Nestled in the heart of the Arenal Volcano National Park, Arenal Observatory Lodge & Spa is a gateway to experiencing the birdlife of Costa Rica and the Arenal & La Fortuna Birding Hotspot. Half of the birds of Costa Rica, more than 400 species have been recorded in our forest, such as: lovely cotinga, black-crested coquette, yellow-eared toucanet, bare-necked umbrellabird, emerald tanager, great curassow, thicket antpitta, ornate hawk-eagle and the rare fasciated tiger-heron. Arenal Observatory Lodge & Spa is one of the best locations for birdwatching in Costa Rica and a proud member of Costa Rica's Birding Hotspots Project. Our 870-acre lodge encompasses two life zones: the tropical rainforest of the caribbean lowlands and the premontane forests of the caribbean foothills. The diversity of habitats, ranging from primary and secondary forests to agricultural pastures, creates various niches for birds and other animals to inhabit.

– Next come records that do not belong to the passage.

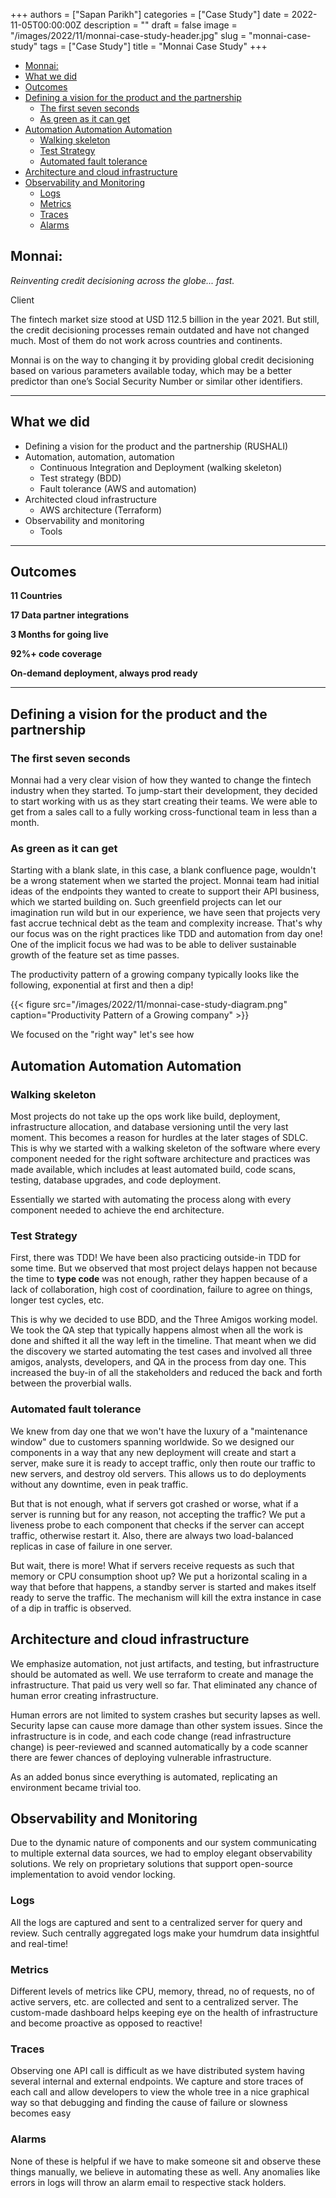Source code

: +++
authors = ["Sapan Parikh"]
categories = ["Case Study"]
date = 2022-11-05T00:00:00Z
description = ""
draft = false
image = "/images/2022/11/monnai-case-study-header.jpg"
slug = "monnai-case-study"
tags = ["Case Study"]
title = "Monnai Case Study"
+++

<!--toc:start-->
- [Monnai:](#monnai)
- [What we did](#what-we-did)
- [Outcomes](#outcomes)
- [Defining a vision for the product and the partnership](#defining-a-vision-for-the-product-and-the-partnership)
  - [The first seven seconds](#the-first-seven-seconds)
  - [As green as it can get](#as-green-as-it-can-get)
- [Automation Automation Automation](#automation-automation-automation)
  - [Walking skeleton](#walking-skeleton)
  - [Test Strategy](#test-strategy)
  - [Automated fault tolerance](#automated-fault-tolerance)
- [Architecture and cloud infrastructure](#architecture-and-cloud-infrastructure)
- [Observability and Monitoring](#observability-and-monitoring)
  - [Logs](#logs)
  - [Metrics](#metrics)
  - [Traces](#traces)
  - [Alarms](#alarms)
<!--toc:end-->

## Monnai:

_Reinventing credit decisioning across the globe... fast._

Client

The fintech market size stood at USD 112.5 billion in the year 2021. But still, the credit decisioning processes remain outdated and have not changed much. Most of them do not work across countries and continents.

Monnai is on the way to changing it by providing global credit decisioning based on various parameters available today, which may be a better predictor than one’s Social Security Number or similar other identifiers.

---

## What we did

-   Defining a vision for the product and the partnership (RUSHALI)
-   Automation, automation, automation
    -   Continuous Integration and Deployment (walking skeleton)
    -   Test strategy (BDD)
    -   Fault tolerance (AWS and automation)
-   Architected cloud infrastructure
    -   AWS architecture (Terraform)
-   Observability and monitoring
    -   Tools

---

## Outcomes

**11 Countries**

**17 Data partner integrations**

**3 Months for going live**

**92%+ code coverage**

**On-demand deployment, always prod ready**

---

## Defining a vision for the product and the partnership

### The first seven seconds

Monnai had a very clear vision of how they wanted to change the fintech industry when they started. To jump-start their development, they decided to start working with us as they start creating their teams. We were able to get from a sales call to a fully working cross-functional team in less than a month.

### As green as it can get

Starting with a blank slate, in this case, a blank confluence page, wouldn't be a wrong statement when we started the project. Monnai team had initial ideas of the endpoints they wanted to create to support their API business, which we started building on.
Such greenfield projects can let our imagination run wild but in our experience, we have seen that projects very fast accrue technical debt as the team and complexity increase. That's why our focus was on the right practices like TDD and automation from day one!
One of the implicit focus we had was to be able to deliver sustainable growth of the feature set as time passes.

The productivity pattern of a growing company typically looks like the following, exponential at first and then a dip!

{{< figure src="/images/2022/11/monnai-case-study-diagram.png" caption="Productivity Pattern of a Growing company" >}}

We focused on the "right way" let's see how

## Automation Automation Automation

### Walking skeleton

Most projects do not take up the ops work like build, deployment, infrastructure allocation, and database versioning until the very last moment.
This becomes a reason for hurdles at the later stages of SDLC.
This is why we started with a walking skeleton of the software where every component needed for the right software architecture and practices was made available, which includes at least automated build, code scans, testing, database upgrades, and code deployment.

Essentially we started with automating the process along with every component needed to achieve the end architecture.

### Test Strategy

First, there was TDD! We have been also practicing outside-in TDD for some time. But we observed that most project delays happen not because the time to **type code** was not enough, rather they happen because of a lack of collaboration, high cost of coordination, failure to agree on things, longer test cycles, etc.

This is why we decided to use BDD, and the Three Amigos working model. We took the QA step that typically happens almost when all the work is done and shifted it all the way left in the timeline. That meant when we did the discovery we started automating the test cases and involved all three amigos, analysts, developers, and QA in the process from day one. This increased the buy-in of all the stakeholders and reduced the back and forth between the proverbial walls.

### Automated fault tolerance

We knew from day one that we won't have the luxury of a "maintenance window" due to customers spanning worldwide. So we designed our components in a way that any new deployment will create and start a server, make sure it is ready to accept traffic, only then route our traffic to new servers, and destroy old servers. This allows us to do deployments without any downtime, even in peak traffic.

But that is not enough, what if servers got crashed or worse, what if a server is running but for any reason, not accepting the traffic? We put a liveness probe to each component that checks if the server can accept traffic, otherwise restart it. Also, there are always two load-balanced replicas in case of failure in one server.

But wait, there is more! What if servers receive requests as such that memory or CPU consumption shoot up? We put a horizontal scaling in a way that before that happens, a standby server is started and makes itself ready to serve the traffic. The mechanism will kill the extra instance in case of a dip in traffic is observed.

## Architecture and cloud infrastructure

We emphasize automation, not just artifacts, and testing, but infrastructure should be automated as well. We use terraform to create and manage the infrastructure. That paid us very well so far. That eliminated any chance of human error creating infrastructure.

Human errors are not limited to system crashes but security lapses as well. Security lapse can cause more damage than other system issues. Since the infrastructure is in code, and each code change (read infrastructure change) is peer-reviewed and scanned automatically by a code scanner there are fewer chances of deploying vulnerable infrastructure.

As an added bonus since everything is automated, replicating an environment became trivial too.

## Observability and Monitoring

Due to the dynamic nature of components and our system communicating to multiple external data sources, we had to employ elegant observability solutions. We rely on proprietary solutions that support open-source implementation to avoid vendor locking.

### Logs

All the logs are captured and sent to a centralized server for query and review.
Such centrally aggregated logs make your humdrum data insightful and real-time!

### Metrics

Different levels of metrics like CPU, memory, thread, no of requests, no of active servers, etc. are collected and sent to a centralized server. The custom-made dashboard helps keeping eye on the health of infrastructure and become proactive as opposed to reactive!

### Traces

Observing one API call is difficult as we have distributed system having several internal and external endpoints. We capture and store traces of each call and allow developers to view the whole tree in a nice graphical way so that debugging and finding the cause of failure or slowness becomes easy

### Alarms

None of these is helpful if we have to make someone sit and observe these things manually, we believe in automating these as well. Any anomalies like errors in logs will throw an alarm email to respective stack holders.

While visiting the lodge do not miss the opportunity to check out some of the surrounding areas. The incredible abundance of flora and fauna at Arenal Observatory Lodge & Spa and the surrounding areas makes staying here truly a birdwatcher's paradise.

“Birdwatchers know that the more different habitats you explore, the more bird species you’re likely to see. Also, Costa Rican birders know that arguably the richest life zone for bird diversity here is the Caribbean foothill belt. That may be due in part to the ease with which both lowland and middle elevation species overlap at elevations between about 500 and 900 meters (1,640 – 2,953 feet), but there are also many birds that you will only find in the foothills. It therefore comes as no surprise that the Arenal Observatory Lodge is a favorite place for birders as the lodge itself sits at 740 meters (2,428 feet) above sea level and the entire property spans an elevation gradient from 600 to 1100 meters (1,969 – 3,609 feet). Add to that a variety of habitats comprising gardens planted with flowering and fruiting trees and bushes, pastures, second-growth woodlands and rainforest, and you have the potential for seeing lots of birds. No wonder the species list for the lodge and its vicinity has grown to more than 400 species seen over the years!”

Noted by renowned naturalist and birder, Richard Garrigues, author of The Birds of Costa Rica: A Field Guide.